Now, let's look at what the plot of your data should look like when you plot the mass against the squared period:
$$T = 2\pi\sqrt{\frac{m}{k}}$$
Squaring both sides:
$$T^2 = 4\pi^2\frac{m}{k}$$
Thus, replacing $m = x$ since our independent variable was the mass, we get the relation:
$$T^2 = \frac{4\pi^2}{k}x$$
You can see that here, the slope of the graph will be $\frac{4\pi}{k}$. In other words, it will have the inverse slope of the angular frequency plot, times a constant $4\pi$.

 

[Cloruro de potasio]

Thank you very much, the problem is that the spring has an effective mass, which should be added to the mass that is applied on the spring to use these equations, and this effective mass is unknown.

If you develop both equations considering m = m_eff + m_applied, clearing the equation corresponding to the period we have:

m = (k/4/Π^2)*T^2 - m_0,

So representing the mass versus the squared period we obtain a slope proportional to k, and the ordinate at the origin corresponds to the effective mass. My doubt is that in this case, I do not know how to determine (taking into account the effective mass), the physical meaning of the slope and of the ordinate at the origin of the representation ω^ 2 versus 1 / m.

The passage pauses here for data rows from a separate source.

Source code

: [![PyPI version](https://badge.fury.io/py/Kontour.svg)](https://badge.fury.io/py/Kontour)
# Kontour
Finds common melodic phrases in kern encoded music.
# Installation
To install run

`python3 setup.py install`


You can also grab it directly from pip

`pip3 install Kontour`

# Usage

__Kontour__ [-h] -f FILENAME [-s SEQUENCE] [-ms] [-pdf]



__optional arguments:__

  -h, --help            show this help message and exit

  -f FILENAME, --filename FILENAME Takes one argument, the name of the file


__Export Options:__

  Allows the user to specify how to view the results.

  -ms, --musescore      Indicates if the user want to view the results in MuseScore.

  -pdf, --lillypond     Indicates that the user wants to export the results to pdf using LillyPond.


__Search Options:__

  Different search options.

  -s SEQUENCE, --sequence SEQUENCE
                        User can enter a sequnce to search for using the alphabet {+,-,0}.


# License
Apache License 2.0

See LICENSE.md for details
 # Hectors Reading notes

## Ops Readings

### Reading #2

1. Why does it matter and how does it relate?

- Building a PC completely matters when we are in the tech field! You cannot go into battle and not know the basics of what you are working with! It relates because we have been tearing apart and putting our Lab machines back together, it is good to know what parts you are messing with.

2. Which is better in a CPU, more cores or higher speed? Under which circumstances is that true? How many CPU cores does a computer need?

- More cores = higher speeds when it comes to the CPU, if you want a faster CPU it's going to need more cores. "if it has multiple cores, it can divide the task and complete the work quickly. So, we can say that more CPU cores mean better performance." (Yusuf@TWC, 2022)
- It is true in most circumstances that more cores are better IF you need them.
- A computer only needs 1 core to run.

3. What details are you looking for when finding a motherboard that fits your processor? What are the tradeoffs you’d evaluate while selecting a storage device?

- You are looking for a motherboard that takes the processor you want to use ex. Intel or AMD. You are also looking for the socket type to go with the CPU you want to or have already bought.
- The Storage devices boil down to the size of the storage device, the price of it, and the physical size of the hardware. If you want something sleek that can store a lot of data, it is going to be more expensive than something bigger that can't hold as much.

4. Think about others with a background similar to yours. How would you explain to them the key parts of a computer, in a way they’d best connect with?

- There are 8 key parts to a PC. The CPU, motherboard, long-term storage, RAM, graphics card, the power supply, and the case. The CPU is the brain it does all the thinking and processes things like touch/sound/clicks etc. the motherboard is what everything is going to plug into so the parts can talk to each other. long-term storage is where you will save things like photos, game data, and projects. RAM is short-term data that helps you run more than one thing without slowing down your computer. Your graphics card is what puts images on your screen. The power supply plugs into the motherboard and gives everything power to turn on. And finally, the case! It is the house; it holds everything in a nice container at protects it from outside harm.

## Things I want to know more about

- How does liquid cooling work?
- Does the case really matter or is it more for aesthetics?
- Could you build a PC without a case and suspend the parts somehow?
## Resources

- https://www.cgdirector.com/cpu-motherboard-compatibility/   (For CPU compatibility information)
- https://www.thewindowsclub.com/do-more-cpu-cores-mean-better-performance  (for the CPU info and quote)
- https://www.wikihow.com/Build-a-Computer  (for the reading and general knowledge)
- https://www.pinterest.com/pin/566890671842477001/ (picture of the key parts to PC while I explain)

EDIT: Sorry, I meant ω^ 2 versus 1 / m.

 

[Cloruro de potasio]

Sorry, I meant ω^2 versus 1/m...

 

[KDPhysics]

Ok. Starting from the equation you gave in your post:
$$m = \frac{k}{4\pi^2}T^2+m_0$$
try to substitute $T = \frac{2\pi}{\omega}$

 

[Cloruro de potasio]

Thank you again,

I get the following equation:

m = k / ω^2 - m_0.

That is to say, the representation of the mass against the inverse of the frequency at the cudrado should be the result of the constant of the spring, and as ordered in origin the effective mass of this. However, if we clear ω^2 in order to obtain the equation of the line of m vs ω^2, we get ω^2 = k / (m+m_0), that is, since we don't know the value of m_0, This expersion does not make much sense, and that is why I do not know how to interpret this graphic representation.

 

[KDPhysics]

Well, to start, we can write:
$$w^2 = \frac{k}{m+m_0}$$
Then, the vertical asymptote of the graph will be equal to $- m_0$, which was equivalent to the slope in the linear relation.
You can see this by clicking here:
https://www.desmos.com/calculator
and entering the equation $\frac{1}{x+k}$, and changing the k slider.

 

[BvU]

@Cloruro de potasio ( @KCl ) can you understand how to go from @KDPhysics ' post to the intercept in your plot ?

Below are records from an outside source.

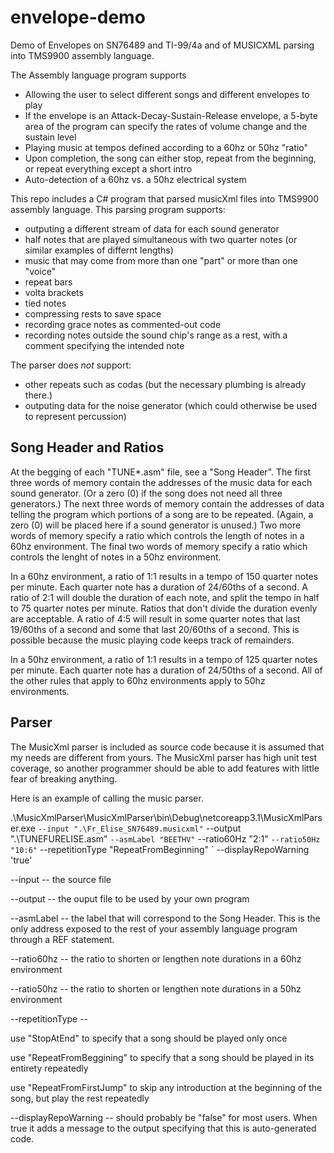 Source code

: # envelope-demo
Demo of Envelopes on SN76489 and TI-99/4a and of MUSICXML parsing into TMS9900 assembly language.

The Assembly language program supports
* Allowing the user to select different songs and different envelopes to play
* If the envelope is an Attack-Decay-Sustain-Release envelope, a 5-byte area of the program can specify the rates of volume change and the sustain level
* Playing music at tempos defined according to a 60hz or 50hz "ratio"
* Upon completion, the song can either stop, repeat from the beginning, or repeat everything except a short intro
* Auto-detection of a 60hz vs. a 50hz electrical system

This repo includes a C# program that parsed musicXml files into TMS9900 assembly language.
This parsing program supports:
* outputing a different stream of data for each sound generator
* half notes that are played simultaneous with two quarter notes (or similar examples of differnt lengths)
* music that may come from more than one "part" or more than one "voice"
* repeat bars
* volta brackets
* tied notes
* compressing rests to save space
* recording grace notes as commented-out code
* recording notes outside the sound chip's range as a rest, with a comment specifying the intended note

The parser does _not_ support:
* other repeats such as codas (but the necessary plumbing is already there.)
* outputing data for the noise generator (which could otherwise be used to represent percussion)

## Song Header and Ratios
At the begging of each "TUNE*.asm" file, see a "Song Header".
The first three words of memory contain the addresses of the music data for each sound generator.
(Or a zero (0) if the song does not need all three generators.)
The next three words of memory contain the addresses of data telling the program which portions of a song are to be repeated.
(Again, a zero (0) will be placed here if a sound generator is unused.)
Two more words of memory specify a ratio which controls the length of notes in a 60hz environment.
The final two words of memory specify a ratio which controls the lenght of notes in a 50hz environment.

In a 60hz environment, a ratio of 1:1 results in a tempo of 150 quarter notes per minute.
Each quarter note has a duration of 24/60ths of a second.
A ratio of 2:1 will double the duration of each note, and split the tempo in half to 75 quarter notes per minute.
Ratios that don't divide the duration evenly are acceptable.
A ratio of 4:5 will result in some quarter notes that last 19/60ths of a second and some that last 20/60ths of a second.
This is possible because the music playing code keeps track of remainders.

In a 50hz environment, a ratio of 1:1 results in a tempo of 125 quarter notes per minute.
Each quarter note has a duration of 24/50ths of a second.
All of the other rules that apply to 60hz environments apply to 50hz environments.

## Parser
The MusicXml parser is included as source code because it is assumed that my needs are different from yours.
The MusicXml parser has high unit test coverage, so another programmer should be able to add features with little fear of breaking anything.

Here is an example of calling the music parser.

.\MusicXmlParser\MusicXmlParser\bin\Debug\netcoreapp3.1\MusicXmlParser.exe `
    --input ".\Fr_Elise_SN76489.musicxml" `
    --output ".\TUNEFURELISE.asm" `
    --asmLabel "BEETHV" `
    --ratio60Hz "2:1" `
    --ratio50Hz "10:6" `
    --repetitionType "RepeatFromBeginning" `
    --displayRepoWarning 'true'

--input -- the source file

--output -- the ouput file to be used by your own program

--asmLabel -- the label that will correspond to the Song Header. This is the only address exposed to the rest of your assembly language program through a REF statement.

--ratio60hz -- the ratio to shorten or lengthen note durations in a 60hz environment

--ratio50hz -- the ratio to shorten or lengthen note durations in a 50hz environment

--repetitionType --

use "StopAtEnd" to specify that a song should be played only once

use "RepeatFromBeggining" to specify that a song should be played in its entirety repeatedly

use "RepeatFromFirstJump" to skip any introduction at the beginning of the song, but play the rest repeatedly

--displayRepoWarning -- should probably be "false" for most users. When true it adds a message to the output specifying that this is auto-generated code.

Your plot $$m = k {T\over 2\pi}^2 - m_0 \Rightarrow\qquad {1\over\omega^2} = {m+m_0 \over k}$$ has slope $1\over k$ and intercept $m_0$. Neat !

 

[Cloruro de potasio]

Yes, I understand the representation of 1/ω^2 vs m (I think the intersection would be in m_0 / k), but the script asks me to represent ω^2 vs 1/m, and it is that graph to which I don't find such a clear physical meaning ...

By the way, in your opinion, which method is more precise, static or dynamic ...

 

[BvU]

I think the intersection would be in $m_0 / k$

You think correctly. My mistake: the y-intercept is $m_0 / k$, the x-intercept is $-m_0$.

By the way, in your opinion, which method is more precise, static or dynamic ...

Haha, by now you are the expert: you have actually done the experiment !

(did you compare $m_0$ with the mass of the spring ?)

 

[Cloruro de potasio]

Yes, from my point of view, both methods are valid as long as the measurements are made in a rigorous and precise way, perhaps, I would be more inclined to the dynamic method, since with a computer data collection system it is much more precise determine the period of the oscillations that the elongation in the static method (since in this case, no matter how much we try to leave it still, it never stops completely ...)

The effective mass of the spring turns out to be approximately 5 grams (it depends on the spring, since I did the experiment for different springs), it fits quite well to what is expected theoretically (the real mass divided by 3)